Это была grande dame, настоящая великая grande dame, к несчастью неизвестная. Совершенно незаурядная дичность. Я жалею только о том, что она не дожила до свободы в России, до падени Берлинской стены.
* * *С господином Шмидтом можно было бы поспорить в разделе о «писателях», с которыми Лина Прокофьева не хотела работать, коль скоро при этом вставал вопрос об авторстве. Представляется, что причина отсутствия воспоминаний о Лине Ивановне или самой Лины Ивановны кроется совсем в другом. Она хотела написать воспоминания на протяжении всей своей жизни, – это подтверждают её сын и внуки, ответить на фальсифицированные воспоминания, опубликованные в СССР от её имени. Её стол на Кутузовском был завален всякого рода тетрадями, записными книжками, блокнотиками, в которых были перемешаны заметки и записки самого разного рода, от списка того, что надо было купить, до впечатлений от спектаклей, концертов, текущие дела и т. д. В то же время мы помним, что Сергей Олегович характеризовал её как человека рассказа, а не письма. Так оно и было. Но и не только в этом причина. Слишком многообразна, многопланова, разностороння была её жизнь, чтобы вот так вот, с лёгкостью начать рассказывать «родилась, вышла замуж и т. д.» Собеседник, или, как говорит г. Шмидт, писатель или автор должен был сам стоять на огромной высоте и обладать суммой знаний, достаточной для того, чтобы понять Лину Ивановну. Можно сказать даже, что ему надо было бы провести параллельно с ней немало лет, хотя бы в тех же широтах, чтобы ориентироваться во множестве фактов на протяжении десятилетий, когда наряду с основным протагонистом – Сергеем Прокофьевым – героями становились то Стравинский, Дягилев, Пикассо или Рахманинов, то Мейерхольд, Таиров или Эйзенштейн и уже не в Париже, а в Москве, прожить войну в Москве, пережить уход горячо любимого мужа, узнать на своей шкуре, что такое ГУЛАГ, – читатель уже знает эти этапы её жизни. И вот к такой женщине, – ей уже за семьдесят – приходит сколь угодно симпатичный автор любого пола и начинает задавать банальные вопросы. Ну, конечно же, кроме раздражения, у такого человека, как Лина Прокофьева, он ничего не может вызвать. Слишком насыщенна не только её жизнь в целом, но каждый эпизод. За любым именем скрываются бездны противоречий искусства, личных отношений, наконец, истории. И Лина Ивановна просит не перебивать её, а «автор» полагает, что его обязанность состоит в том, чтобы ввести её в нужное русло, она видит, что вопрос слишком сложен, она отвлекается, и её просто бесит, когда ей напоминают, с чего она начала.

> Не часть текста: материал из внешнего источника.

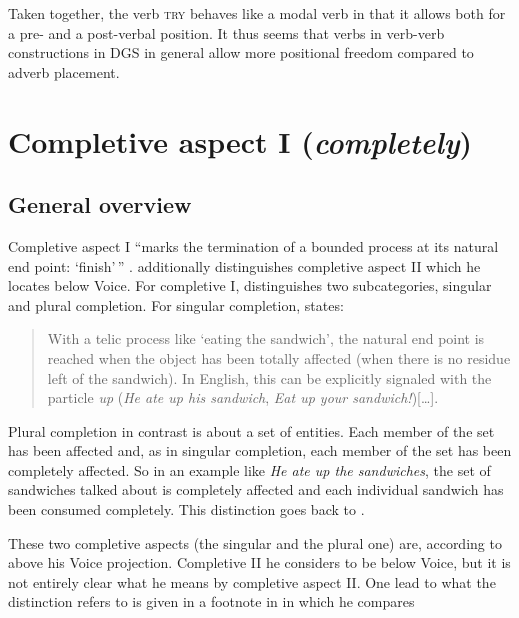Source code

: \noindent Taken together, the verb \textsc{try} behaves like a modal verb in that it allows both for a pre- and a post-verbal position. It thus seems that verbs in verb-verb constructions in DGS in general allow more positional freedom compared to adverb placement.


\section{Completive aspect I (\textit{completely})}\label{completiveone}
\subsection{General overview}
Completive aspect I ``marks the termination of a bounded process at its natural end point: `finish'\,'' \citep[70]{cinque2006restructuring}. \citet[100--104]{cinque1999adverbs} additionally distinguishes completive aspect II which he locates below Voice. For completive I, \citet{cinque1999adverbs} distinguishes two subcategories, singular and plural completion. For singular completion, \citet[100]{cinque1999adverbs} states:

\begin{quote}
With a telic process like `eating the sandwich', the natural end point is reached when the object has been totally affected (when there is no residue left of the sandwich). In English, this can be explicitly signaled with the particle \textit{up} (\textit{He ate up his sandwich}, \textit{Eat up your sandwich!})[\dots ].
\end{quote}

\noindent Plural completion in contrast is about a set of entities. Each member of the set has been affected and, as in singular completion, each member of the set has been completely affected. So in an example like \textit{He ate up the sandwiches}, the set of sandwiches talked about is completely affected and each individual sandwich has been consumed completely. This distinction goes back to \citet[57--69]{bybee1994evolution}. 

These two completive aspects (the singular and the plural one) are, according to \citet{cinque1999adverbs} above his Voice projection. Completive II he considers to be below Voice, but it is not entirely clear what he means by completive aspect II. One lead to what the distinction refers to is given in a footnote in \citet[178]{cinque1999adverbs} in which he compares

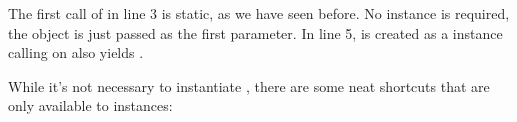 \documentclass[a4paper,10pt,english]{sphinxmanual}
\begin{document}
\begin{sphinxVerbatim}[commandchars=\\\{\},numbers=left,firstnumber=1,stepnumber=1]
  \PYG{p}{[}  \PYG{p}{[}   \PYG{p}{]} \PYG{p}{[}  \PYG{p}{]}\PYG{p}{]}
 
  
\end{sphinxVerbatim}

\sphinxAtStartPar
The first call of  in line 3 is static, as we have seen before. No  instance is required, the object  is just passed as the first parameter. In line 5,  is created as a \sphinxhyphen{}instance \textendash{} calling  on  also yields .

\sphinxAtStartPar
While it’s not necessary to instantiate , there are some neat shortcuts that are only available to \sphinxhyphen{}instances:
\end{document}
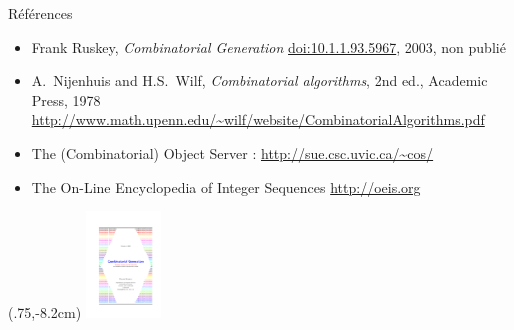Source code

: \documentclass[12pt]{beamer}
\begin{document}
\begin{frame}{Références}

  \begin{itemize}
  \item Frank Ruskey, \textit{Combinatorial Generation}
    \url{doi:10.1.1.93.5967}, 2003, non publié
    \bigskip

  \item A.~Nijenhuis and H.S.~Wilf, \textit{Combinatorial algorithms}, 2nd
    ed., Academic Press, 1978\\
    \url{http://www.math.upenn.edu/~wilf/website/CombinatorialAlgorithms.pdf}
    \bigskip

  \item The (Combinatorial) Object Server : \url{http://sue.csc.uvic.ca/~cos/}
    \bigskip

  \item The On-Line Encyclopedia of Integer Sequences \url{http://oeis.org}
  \end{itemize}
  \begin{textblock*}{100mm}(.75\textwidth,-8.2cm)
    \includegraphics[width=2cm]{media/RuskeyCombGen-1.pdf}
  \end{textblock*}
\end{frame}
\end{document}
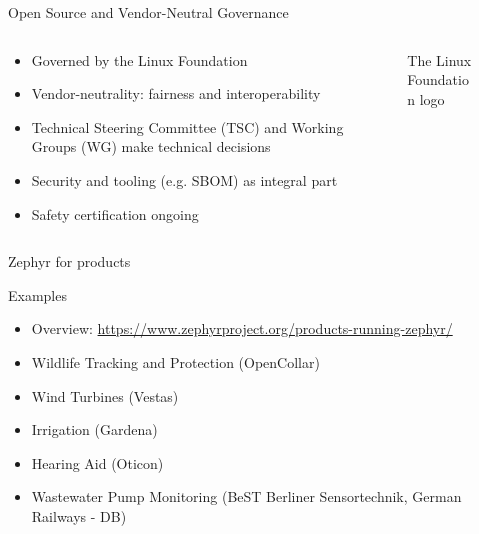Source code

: \documentclass[10pt, aspectratio=169]{beamer}
\begin{document}
\begin{frame}[fragile]{Open Source and Vendor-Neutral Governance}
  \begin{columns}
    \begin{column}{0.6\textwidth}
      \begin{itemize}
        \item Governed by the Linux Foundation
        \item Vendor-neutrality: fairness and interoperability
        \item Technical Steering Committee (TSC) and Working Groups (WG) make technical decisions
        \item Security and tooling (e.g. SBOM) as integral part
        \item Safety certification ongoing
      \end{itemize}
    \end{column}
    \begin{column}{0.4\textwidth}
      \begin{figure}
        
        \caption*{The Linux Foundation logo}
      \end{figure}
    \end{column}
  \end{columns}
\end{frame}
\begin{frame}[fragile]{Zephyr for products}

  \begin{block}{Examples}
    \begin{itemize}
       \item Overview: {\scriptsize \url{https://www.zephyrproject.org/products-running-zephyr/}}
       \item Wildlife Tracking and Protection (OpenCollar)
       \item Wind Turbines (Vestas)
       \item Irrigation (Gardena)
       \item Hearing Aid (Oticon)
       \item Wastewater Pump Monitoring (BeST Berliner Sensortechnik, German Railways - DB)
    \end{itemize}

  \end{block}
\end{frame}
\end{document}

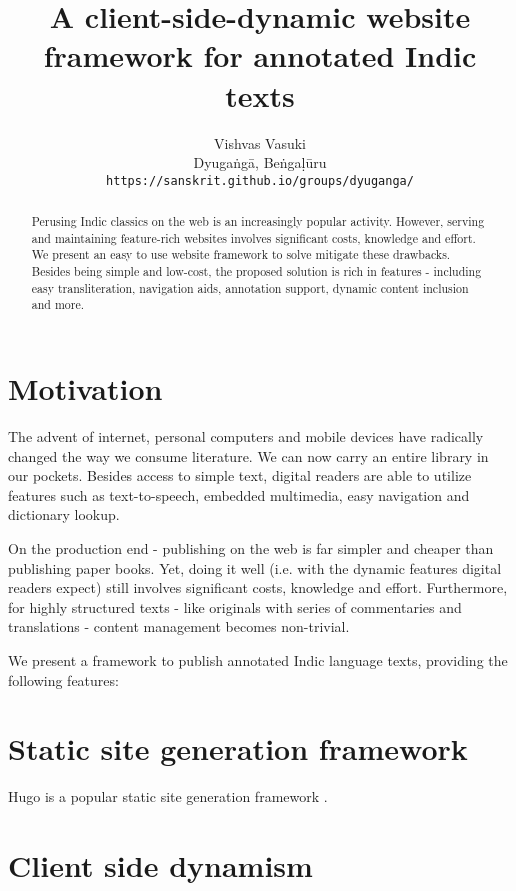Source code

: \documentclass[11pt]{article}
\title{A client-side-dynamic website framework for annotated Indic texts}
\author{
  Vishvas Vasuki \\
  Dyugaṅgā, Beṅgaḷūru \\
  {\tt https://sanskrit.github.io/groups/dyuganga/}
\\}
\date{}
\begin{document}
\maketitle
\begin{abstract}
Perusing Indic classics on the web is an increasingly popular activity. However, serving and maintaining feature-rich websites involves significant costs, knowledge and effort. We present an easy to use website framework to solve mitigate these drawbacks. Besides being simple and low-cost, the proposed solution is rich in features - including easy transliteration, navigation aids, annotation support, dynamic content inclusion and more.
\end{abstract}

\section{Motivation}
The advent of internet, personal computers and mobile devices have radically changed the way we consume literature. We can now carry an entire library in our pockets. Besides access to simple text, digital readers are able to utilize features such as text-to-speech, embedded multimedia, easy navigation and dictionary lookup. 

On the production end - publishing on the web is far simpler and cheaper than publishing paper books. Yet, doing it well (i.e. with the dynamic features digital readers expect) still involves significant costs, knowledge and effort. Furthermore, for highly structured texts - like originals with series of commentaries and translations - content management becomes non-trivial.

We present a framework to publish annotated Indic language texts, providing the following features:



\section{Static site generation framework}
Hugo is a popular static site generation framework \cite{hugo}.

\section{Client side dynamism}




\end{document}
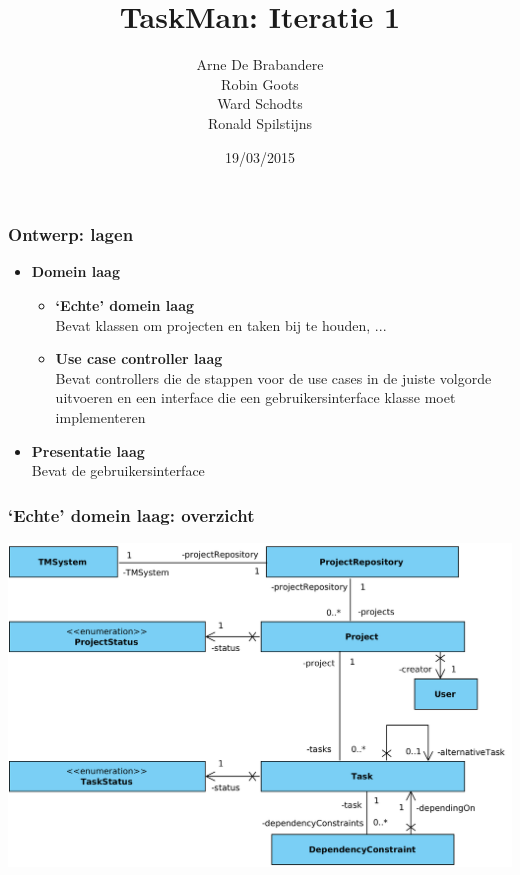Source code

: \documentclass[11pt]{beamer}
\author{Arne De Brabandere\\Robin Goots\\Ward Schodts\\Ronald Spilstijns}
\title{TaskMan: Iteratie 1}
\institute{K.U. Leuven}
\date{19/03/2015}
\begin{document}
\begin{frame}
\titlepage
\end{frame}



\begin{frame}
\frametitle{Ontwerp: lagen}
\begin{itemize}
\item \textbf{Domein laag}
\begin{itemize}
	\item \textbf{`Echte' domein laag}\\Bevat klassen om projecten en taken bij te houden, ...
	\item \textbf{Use case controller laag}\\Bevat controllers die de stappen voor de use cases in de juiste volgorde uitvoeren en een interface die een gebruikersinterface klasse moet implementeren
\end{itemize}
\item \textbf{Presentatie laag}
\\Bevat de gebruikersinterface
\end{itemize}
\end{frame}


\begin{frame}
\frametitle{`Echte' domein laag: overzicht}
\begin{center}
\includegraphics[width=\textwidth,height=0.8\textheight,keepaspectratio]{uml/proper_domain_overview.png}
\end{center}
\end{frame}
\end{document}

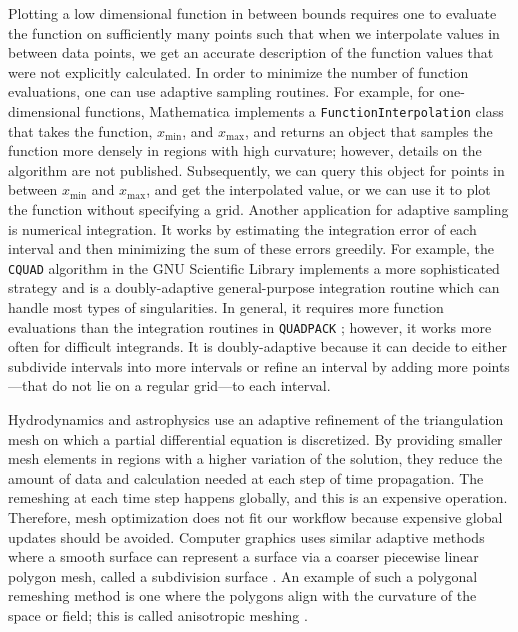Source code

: 
Plotting a low dimensional function in between bounds requires one to evaluate the function on sufficiently many points such that when we interpolate values in between data points, we get an accurate description of the function values that were not explicitly calculated.
In order to minimize the number of function evaluations, one can use adaptive sampling routines.
For example, for one-dimensional functions, Mathematica \cite{WolframResearch} implements a \passthrough{\lstinline!FunctionInterpolation!} class that takes the function, $x_\textrm{min}$, and $x_\textrm{max}$, and returns an object that samples the function more densely in regions with high curvature; however, details on the algorithm are not published.
Subsequently, we can query this object for points in between $x_\textrm{min}$ and $x_\textrm{max}$, and get the interpolated value, or we can use it to plot the function without specifying a grid.
Another application for adaptive sampling is numerical integration.
It works by estimating the integration error of each interval and then minimizing the sum of these errors greedily.
For example, the \passthrough{\lstinline!CQUAD!} algorithm \cite{Gonnet2010} in the GNU Scientific Library \cite{Galassi1996} implements a more sophisticated strategy and is a doubly-adaptive general-purpose integration routine which can handle most types of singularities.
In general, it requires more function evaluations than the integration routines in \passthrough{\lstinline!QUADPACK!} \cite{Galassi1996}; however, it works more often for difficult integrands.
It is doubly-adaptive because it can decide to either subdivide intervals into more intervals or refine an interval by adding more points---that do not lie on a regular grid---to each interval.


Hydrodynamics \cite{Berger1989, Berger1984} and astrophysics \cite{Klein1999} use an adaptive refinement of the triangulation mesh on which a partial differential equation is discretized.
By providing smaller mesh elements in regions with a higher variation of the solution, they reduce the amount of data and calculation needed at each step of time propagation.
The remeshing at each time step happens globally, and this is an expensive operation.
Therefore, mesh optimization does not fit our workflow because expensive global updates should be avoided.
Computer graphics uses similar adaptive methods where a smooth surface can represent a surface via a coarser piecewise linear polygon mesh, called a subdivision surface \cite{DeRose1998}.
An example of such a polygonal remeshing method is one where the polygons align with the curvature of the space or field; this is called anisotropic meshing \cite{Alliez2003}.

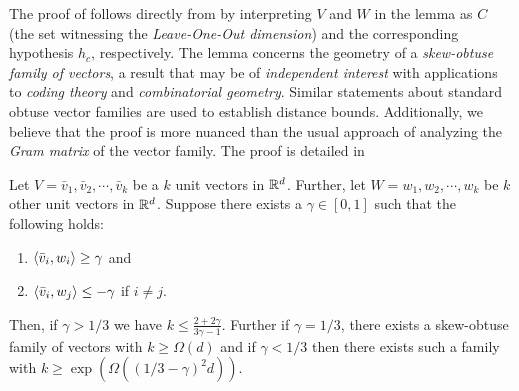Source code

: 

The proof of  follows directly from  by interpreting $V$ and $W$ in the lemma as $C$ (the set witnessing the \emph{Leave-One-Out dimension}) and the corresponding hypothesis $h_c$, respectively.
The lemma concerns the geometry of a \emph{skew-obtuse family of vectors}, a result that may be of \emph{independent interest} with applications to \emph{coding theory} and \emph{combinatorial geometry}. Similar statements about standard obtuse vector families are used to establish distance bounds.  
Additionally, we believe that the proof is more {nuanced} than the usual approach of analyzing the \emph{Gram matrix} of the vector family.
The proof is detailed in 


\begin{lemma}
\label{lemma:skew-obtuse_lemma}
    Let $V= \bar{v}_1,\bar{v}_2,\cdots, \bar{v}_k$ be a $k$ unit vectors in $\mathbb{R}^d$. Further, let  $W = w_1,w_2,\cdots, w_k$ be $k$ other unit vectors in $\mathbb{R}^d$. Suppose there exists a $\gamma\in [0,1]$ such that the following holds:
    \begin{enumerate}
        \item $\langle \bar{v}_i, w_i\rangle \geq \gamma$ and
        \item $\langle \bar{v}_i, w_j\rangle \leq -\gamma$ if $i\neq j$.
    \end{enumerate}
     Then, if $\gamma>1/3$ we have $k \leq \frac{2+2\gamma}{3\gamma-1}.$ Further if $\gamma=1/3$, there exists a skew-obtuse family of vectors with $k\geq \Omega(d)$ and if $\gamma<1/3$ then there exists such a family with $k\geq \exp{(\Omega(({1/3-\gamma})^2d))}$.
\end{lemma}

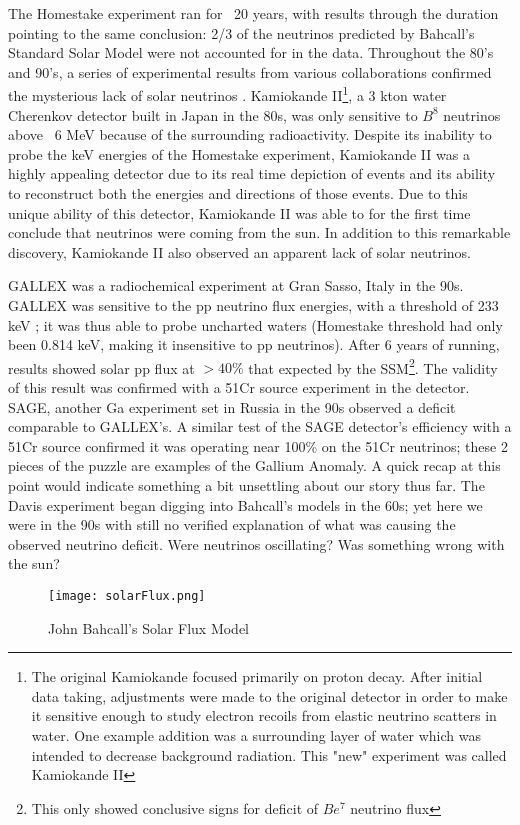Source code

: \documentclass[12pt]{article}
\begin{document}
\par The Homestake experiment ran for ~20 years, with results through the duration pointing to the same conclusion: 2/3 of the neutrinos predicted by Bahcall's Standard Solar Model were not accounted for in the data\cite{ray0}.  Throughout the 80's and 90's, a series of experimental results from various collaborations confirmed the mysterious lack of solar neutrinos \cite{rayreview} \cite{kam0} \cite{sno0}.  Kamiokande II\footnote{The original Kamiokande focused primarily on proton decay. After initial data taking, adjustments were made to the original detector in order to make it sensitive enough to study electron recoils from elastic neutrino scatters in water. One example addition was a surrounding layer of water which was intended to decrease background radiation.  This "new" experiment was called Kamiokande II}, a 3 kton water Cherenkov detector built in Japan in the 80s, was only sensitive to $B^8$ neutrinos above ~6 MeV\cite{kam0} because of the surrounding radioactivity. Despite its inability to probe the keV energies of the Homestake experiment, Kamiokande II was a highly appealing detector due to its real time depiction of events and its ability to reconstruct both the energies and directions of those events\cite{kam0}. Due to this unique ability of this detector, Kamiokande II was able to for the first time conclude that neutrinos were coming from the sun.  In addition to this remarkable discovery, Kamiokande II also observed an apparent lack of solar neutrinos.


\par GALLEX was a radiochemical experiment at Gran Sasso, Italy in the 90s. GALLEX was sensitive to the pp neutrino flux energies, with a threshold of 233 keV \cite{gal0}; it was thus able to probe uncharted waters (Homestake threshold had only been 0.814 keV, making it insensitive to pp neutrinos).   After 6 years of running, results showed solar pp flux at $>40\%$ that expected by the SSM\footnote{This only showed conclusive signs for deficit of $Be^7$ neutrino flux}. The validity of this result was confirmed with a 51Cr source experiment in the detector\cite{gal2}. SAGE, another Ga experiment set in Russia in the 90s observed a deficit comparable to GALLEX's.   A similar test of the SAGE detector's efficiency with a 51Cr source confirmed it was operating near 100\% on the 51Cr neutrinos\cite{sage};  these 2 pieces of the puzzle are examples of the Gallium Anomaly.  
A quick recap at this point would indicate something a bit unsettling about our story thus far. The Davis experiment began digging into Bahcall's models in the 60s; yet here we were in the 90s with still no verified explanation of what was causing the observed neutrino deficit.  Were neutrinos oscillating? Was something wrong with the sun?\cite{Clarke} 
\\ \begin{wrapfigure}{r}{0.5\textwidth}
\begin{center}
\captionsetup{justification=centering}
\texttt{[image: solarFlux.png]}
\end{center}
\caption{John Bahcall's Solar Flux Model}
\end{wrapfigure}
\end{document}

Конечно, вслед за господином Шмидтом можно выразить огромное сожаление, что у нас не осталось достаточно наговоренных ею самой плёнок. Ведь даже из коротких и обрывочных её высказываний выявляется сплошь и рядом нужная подробность, необычный нюанс, неожиданный поворот мысли. Однако плёнки в расшифрованном по-английски варианте всё же существуют, и мы уже неоднократно обращались к ним.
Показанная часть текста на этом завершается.